- Born: February 22, 1742 Enfield, Connecticut
- Died: August 16, 1796 (aged 54)
- Occupations: Shaker leader and missionary

Religious life
- Religion: Christianity
- Denomination: Shakers

= Joseph Meacham =

Shakers leader and missionary

Joseph Meacham (February 2, 1742 - August 16, 1796) was a Shaker leader and missionary. Having been one of the early American converts to Shakerism, he became the third leader of the Shakers after Ann Lee and James Whittaker.

== Biography ==
Born in Enfield, Connecticut, on February 2, 1742, Joseph Meacham was the son of Baptist minister Joseph Meacham and Sarah Wright Meacham. His grandfather was a Congregationalist minister. Meacham became a Baptist minister and led a congregation during the New Light Revival. After meeting with Ann Lee in 1780, only a few years after Ann Lee and her followers came to America, he and much of his congregation converted to Shakerism. In 1787, he succeeded James Whittaker as leader of the Shakers.

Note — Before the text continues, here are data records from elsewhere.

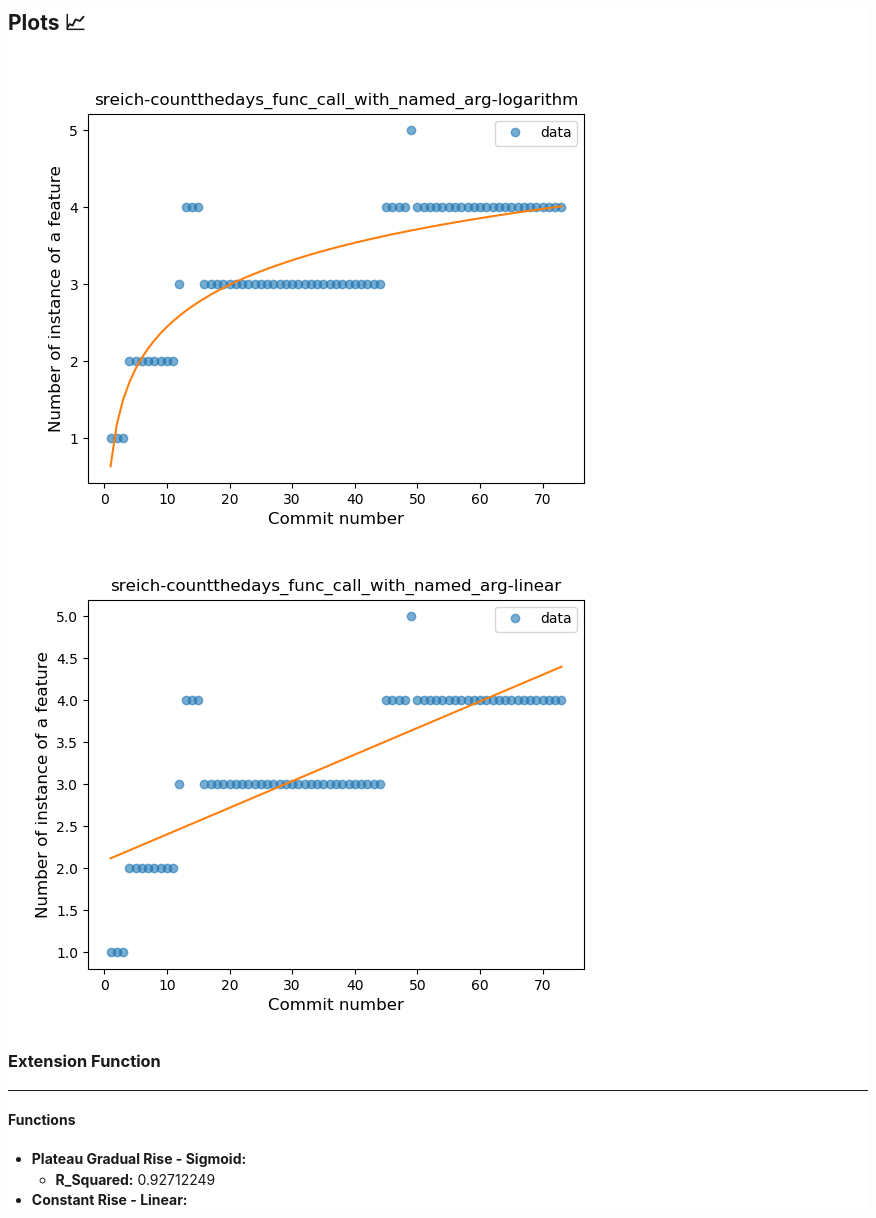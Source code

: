**Plots** :chart_with_upwards_trend:
-----

![sreich-countthedays T6](../plots/sreich-countthedays_func_call_with_named_arg_T6.png)
![sreich-countthedays T1](../plots/sreich-countthedays_func_call_with_named_arg_T1.png)
### <a name="extension_function">Extension Function</a>
----
#### Functions
* **Plateau Gradual Rise - Sigmoid:** ![equation](http://latex.codecogs.com/svg.latex?%5Cfrac%7B2.301636%7D%7B1%20&plus;%20%5Cepsilon%5E%28-0.280682%28x%20-10.783459%29%29%7D%20&plus;%201.765724)
    * **R_Squared:** 0.92712249
* **Constant Rise - Linear:** ![equation](http://latex.codecogs.com/svg.latex?0.082258x%20&plus;%201.974194)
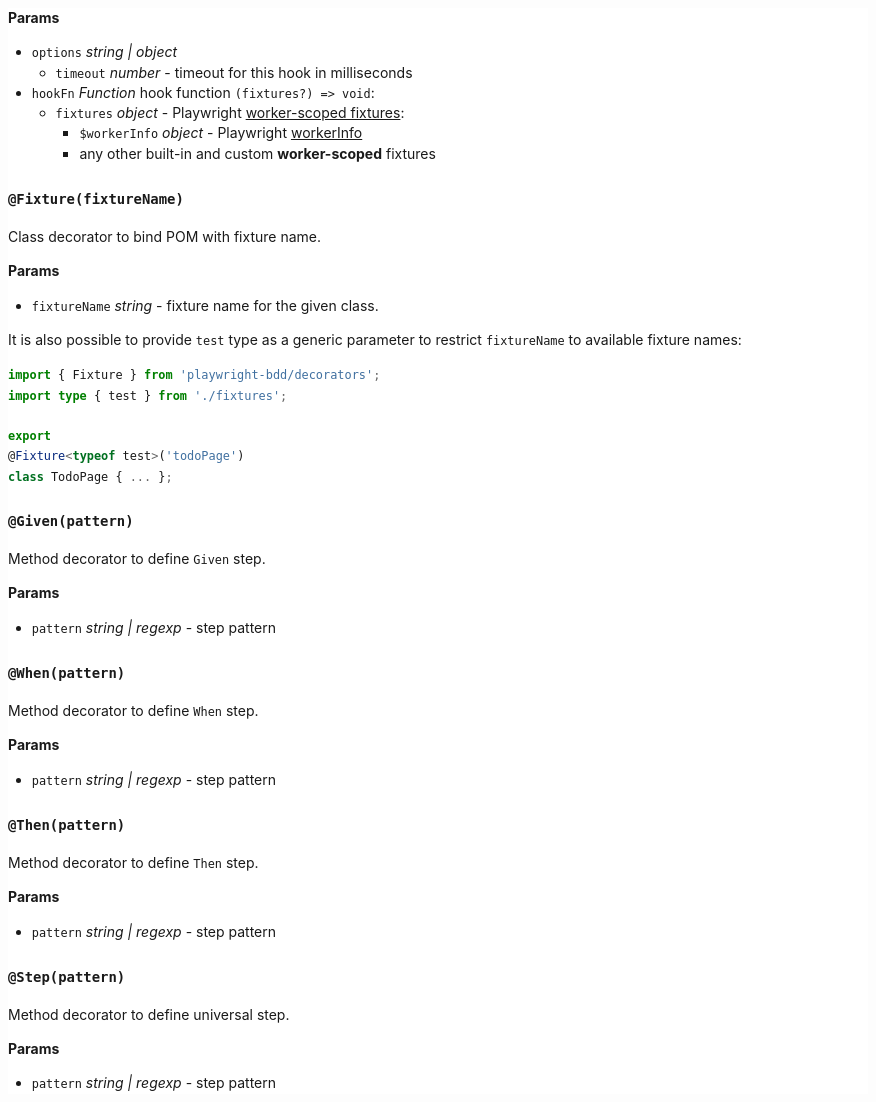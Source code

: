 **Params**
  * `options` *string | object*
    - `timeout` *number* - timeout for this hook in milliseconds
  * `hookFn` *Function* hook function `(fixtures?) => void`:
    - `fixtures` *object* - Playwright [worker-scoped fixtures](https://playwright.dev/docs/test-fixtures#worker-scoped-fixtures):
      - `$workerInfo` *object* - Playwright [workerInfo](https://playwright.dev/docs/api/class-workerinfo)
      - any other built-in and custom **worker-scoped** fixtures

### `@Fixture(fixtureName)`
Class decorator to bind POM with fixture name.

**Params**
  * `fixtureName` *string* - fixture name for the given class.

It is also possible to provide `test` type as a generic parameter to restrict `fixtureName` to available fixture names:
```ts
import { Fixture } from 'playwright-bdd/decorators';
import type { test } from './fixtures';

export
@Fixture<typeof test>('todoPage')
class TodoPage { ... };
```

### `@Given(pattern)`
Method decorator to define `Given` step.

**Params**
  * `pattern` *string | regexp* - step pattern

### `@When(pattern)`
Method decorator to define `When` step.

**Params**
  * `pattern` *string | regexp* - step pattern

### `@Then(pattern)`
Method decorator to define `Then` step.

**Params**
  * `pattern` *string | regexp* - step pattern

### `@Step(pattern)`
Method decorator to define universal step.

**Params**
  * `pattern` *string | regexp* - step pattern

After assuming leadership of the Shakers, Meacham initiated a number of projects including the establishment of New Lebanon as the administrative center of the Shakers, the construction of new buildings, and new rules and orders for Shaker communities. The changes in worship, social hierarchy, daily life, and community aesthetics instituted under the leadership of Meacham emphasized order and uniformity. He also initiated many of the communal aspects that would become defining features of Shaker society. He died on August 16, 1796. He was succeeded by Lucy Wright as leader of the Shakers.